La trasposizione cinematografica del romanzo 100 colpi di spazzola prima di andare a dormire di Melissa Panarello pone le basi per le opere future. La trattazione del percorso di scoperta sessuale di una ragazza sedicenne consolida Guadagnino come autore audace e controverso, in grado di realizzare le proprie visioni anche a costo di attirare critiche negative. Già dal secondo film, si può notare l’importanza della rappresentazione esplicita del desiderio sessuale e l’attenzione alle pulsioni dei corpi nel cinema di Guadagnino.
La trilogia del desiderio
Il successo unanime arriva con i film della trilogia del desiderio. Attraverso ambientazioni e trame separate, Guadagnino vuole esplorare le complesse dinamiche del desiderio umano portato alle estreme conseguenze. Il desiderio è la forza che trasforma i personaggi e che porta avanti la narrazione. La componente visiva si caratterizza per il suo spiccato senso estetico, elegante e meticoloso nell’attenzione ai dettagli.

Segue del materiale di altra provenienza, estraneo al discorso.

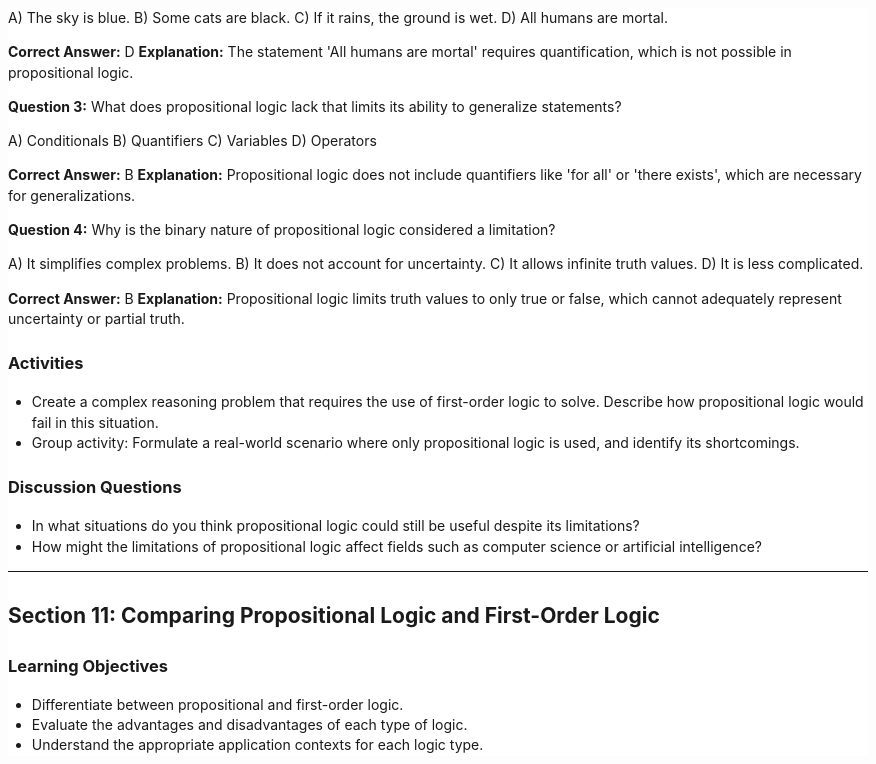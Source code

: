   A) The sky is blue.
  B) Some cats are black.
  C) If it rains, the ground is wet.
  D) All humans are mortal.

**Correct Answer:** D
**Explanation:** The statement 'All humans are mortal' requires quantification, which is not possible in propositional logic.

**Question 3:** What does propositional logic lack that limits its ability to generalize statements?

  A) Conditionals
  B) Quantifiers
  C) Variables
  D) Operators

**Correct Answer:** B
**Explanation:** Propositional logic does not include quantifiers like 'for all' or 'there exists', which are necessary for generalizations.

**Question 4:** Why is the binary nature of propositional logic considered a limitation?

  A) It simplifies complex problems.
  B) It does not account for uncertainty.
  C) It allows infinite truth values.
  D) It is less complicated.

**Correct Answer:** B
**Explanation:** Propositional logic limits truth values to only true or false, which cannot adequately represent uncertainty or partial truth.

### Activities
- Create a complex reasoning problem that requires the use of first-order logic to solve. Describe how propositional logic would fail in this situation.
- Group activity: Formulate a real-world scenario where only propositional logic is used, and identify its shortcomings.

### Discussion Questions
- In what situations do you think propositional logic could still be useful despite its limitations?
- How might the limitations of propositional logic affect fields such as computer science or artificial intelligence?

---

## Section 11: Comparing Propositional Logic and First-Order Logic

### Learning Objectives
- Differentiate between propositional and first-order logic.
- Evaluate the advantages and disadvantages of each type of logic.
- Understand the appropriate application contexts for each logic type.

In "Io sono l’amore" (2009) protagonista della storia è il desiderio di Emma, un desiderio che sfida le convenzioni sociali dell’alta borghesia e che minaccia l’ordine familiare. In un mondo fatto di apparenze, la passione dei corpi dei protagonisti risalta sia nelle scene esplicite che in quelle di vita quotidiana. L’apparato visivo è caratterizzato da elementi come l’uso scenografico delle didascalie e dei titoli di testa in stile rétro, l’illuminazione antinaturalistica degli spazi chiusi e l’utilizzo del primo piano. Il tutto accompagnato dalle musiche del compositore John Adams, sulle quali il regista coreografa intere scene.
"A Bigger Splash" (2015), liberamente ispirato a "La piscina" di Jacques Deray e al quadro omonimo di David Hockney, racconta l’idillio amoroso dei due protagonisti che improvvisamente viene sconvolto dall’arrivo di un ex amante. Come nel film precedente, al centro della narrazione c’è il desiderio e le pulsioni dei personaggi. Qui però il desiderio è una forza ancora più distruttiva e al mondo fatto di apparenze di Io sono l’amore diventa un mondo istintuale e animalesco dominato dalla passione. Le tensioni tra i corpi si fanno più violente e non possono che culminare in tragedia. Come nel capitolo precedente, lo sguardo è ossessionato dall’estetismo dei corpi nudi, che qui vengono catturati da inquadrature pop e di grande effetto, al limite del kitsch.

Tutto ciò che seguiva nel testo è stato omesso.